### Task prompt
Exactly as written, please set down all of the entries again, with no pictures.

### Records for the exercise
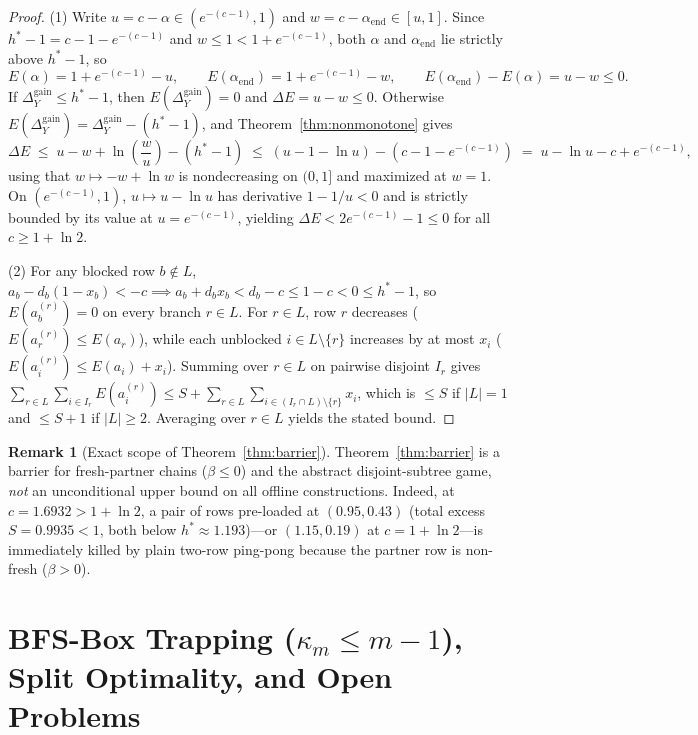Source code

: \documentclass[11pt]{article}
\theoremstyle{definition}
\newtheorem{remark}[theorem]{Remark}
\newcommand{\disc}{\Delta}
\begin{document}
\begin{proof}
(1) Write $u=c-\alpha\in(e^{-(c-1)},1)$ and $w=c-\alpha_{\mathrm{end}}\in[u,1]$. Since $h^*-1=c-1-e^{-(c-1)}$ and $w\le 1<1+e^{-(c-1)}$, both $\alpha$ and $\alpha_{\mathrm{end}}$ lie strictly above $h^*-1$, so
\[
 E(\alpha)=1+e^{-(c-1)}-u,\qquad E(\alpha_{\mathrm{end}})=1+e^{-(c-1)}-w,\qquad E(\alpha_{\mathrm{end}})-E(\alpha)=u-w\le 0.
\]
If $\disc_Y^{\mathrm{gain}}\le h^*-1$, then $E(\disc_Y^{\mathrm{gain}})=0$ and $\Delta E=u-w\le 0$. Otherwise $E(\disc_Y^{\mathrm{gain}})=\disc_Y^{\mathrm{gain}}-(h^*-1)$, and Theorem~\ref{thm:nonmonotone} gives
\[
 \Delta E \;\le\; u - w + \ln\!\left(\frac{w}{u}\right) - (h^*-1)
 \;\le\; (u - 1 - \ln u) - (c - 1 - e^{-(c-1)})
 \;=\; u - \ln u - c + e^{-(c-1)},
\]
using that $w\mapsto -w+\ln w$ is nondecreasing on $(0,1]$ and maximized at $w=1$. On $(e^{-(c-1)},1)$, $u\mapsto u-\ln u$ has derivative $1-1/u<0$ and is strictly bounded by its value at $u=e^{-(c-1)}$, yielding $\Delta E < 2e^{-(c-1)}-1\le 0$ for all $c\ge 1+\ln 2$.

(2) For any blocked row $b\notin L$, $a_b - d_b(1-x_b) < -c \implies a_b + d_b x_b < d_b - c \le 1 - c < 0 \le h^*-1$, so $E(a_b^{(r)})=0$ on every branch $r\in L$. For $r\in L$, row $r$ decreases ($E(a_r^{(r)})\le E(a_r)$), while each unblocked $i\in L\setminus\{r\}$ increases by at most $x_i$ ($E(a_i^{(r)})\le E(a_i)+x_i$). Summing over $r\in L$ on pairwise disjoint $I_r$ gives $\sum_{r\in L}\sum_{i\in I_r} E(a_i^{(r)})\le S + \sum_{r\in L}\sum_{i\in (I_r\cap L)\setminus\{r\}} x_i$, which is $\le S$ if $|L|=1$ and $\le S+1$ if $|L|\ge 2$. Averaging over $r\in L$ yields the stated bound.
\end{proof}

\begin{remark}[Exact scope of Theorem~\ref{thm:barrier}]
Theorem~\ref{thm:barrier} is a barrier for fresh-partner chains ($\beta\le 0$) and the abstract disjoint-subtree game, \emph{not} an unconditional upper bound on all offline constructions. Indeed, at $c=1.6932>1+\ln 2$, a pair of rows pre-loaded at $(0.95,0.43)$ (total excess $S=0.9935<1$, both below $h^*\approx 1.193$)---or $(1.15,0.19)$ at $c=1+\ln 2$---is immediately killed by plain two-row ping-pong because the partner row is non-fresh ($\beta>0$).
\end{remark}

\section{BFS-Box Trapping ($\kappa_m\le m-1$), Split Optimality, and Open Problems}
\end{document}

### Result
Source code

: \documentclass[11pt]{article}
\theoremstyle{definition}
\newtheorem{remark}[theorem]{Remark}
\newcommand{\disc}{\Delta}
\begin{document}
\begin{proof}
(1) Write $u=c-\alpha\in(e^{-(c-1)},1)$ and $w=c-\alpha_{\mathrm{end}}\in[u,1]$. Since $h^*-1=c-1-e^{-(c-1)}$ and $w\le 1<1+e^{-(c-1)}$, both $\alpha$ and $\alpha_{\mathrm{end}}$ lie strictly above $h^*-1$, so
\[
 E(\alpha)=1+e^{-(c-1)}-u,\qquad E(\alpha_{\mathrm{end}})=1+e^{-(c-1)}-w,\qquad E(\alpha_{\mathrm{end}})-E(\alpha)=u-w\le 0.
\]
If $\disc_Y^{\mathrm{gain}}\le h^*-1$, then $E(\disc_Y^{\mathrm{gain}})=0$ and $\Delta E=u-w\le 0$. Otherwise $E(\disc_Y^{\mathrm{gain}})=\disc_Y^{\mathrm{gain}}-(h^*-1)$, and Theorem~\ref{thm:nonmonotone} gives
\[
 \Delta E \;\le\; u - w + \ln\!\left(\frac{w}{u}\right) - (h^*-1)
 \;\le\; (u - 1 - \ln u) - (c - 1 - e^{-(c-1)})
 \;=\; u - \ln u - c + e^{-(c-1)},
\]
using that $w\mapsto -w+\ln w$ is nondecreasing on $(0,1]$ and maximized at $w=1$. On $(e^{-(c-1)},1)$, $u\mapsto u-\ln u$ has derivative $1-1/u<0$ and is strictly bounded by its value at $u=e^{-(c-1)}$, yielding $\Delta E < 2e^{-(c-1)}-1\le 0$ for all $c\ge 1+\ln 2$.

(2) For any blocked row $b\notin L$, $a_b - d_b(1-x_b) < -c \implies a_b + d_b x_b < d_b - c \le 1 - c < 0 \le h^*-1$, so $E(a_b^{(r)})=0$ on every branch $r\in L$. For $r\in L$, row $r$ decreases ($E(a_r^{(r)})\le E(a_r)$), while each unblocked $i\in L\setminus\{r\}$ increases by at most $x_i$ ($E(a_i^{(r)})\le E(a_i)+x_i$). Summing over $r\in L$ on pairwise disjoint $I_r$ gives $\sum_{r\in L}\sum_{i\in I_r} E(a_i^{(r)})\le S + \sum_{r\in L}\sum_{i\in (I_r\cap L)\setminus\{r\}} x_i$, which is $\le S$ if $|L|=1$ and $\le S+1$ if $|L|\ge 2$. Averaging over $r\in L$ yields the stated bound.
\end{proof}

\begin{remark}[Exact scope of Theorem~\ref{thm:barrier}]
Theorem~\ref{thm:barrier} is a barrier for fresh-partner chains ($\beta\le 0$) and the abstract disjoint-subtree game, \emph{not} an unconditional upper bound on all offline constructions. Indeed, at $c=1.6932>1+\ln 2$, a pair of rows pre-loaded at $(0.95,0.43)$ (total excess $S=0.9935<1$, both below $h^*\approx 1.193$)---or $(1.15,0.19)$ at $c=1+\ln 2$---is immediately killed by plain two-row ping-pong because the partner row is non-fresh ($\beta>0$).
\end{remark}

\section{BFS-Box Trapping ($\kappa_m\le m-1$), Split Optimality, and Open Problems}
\end{document}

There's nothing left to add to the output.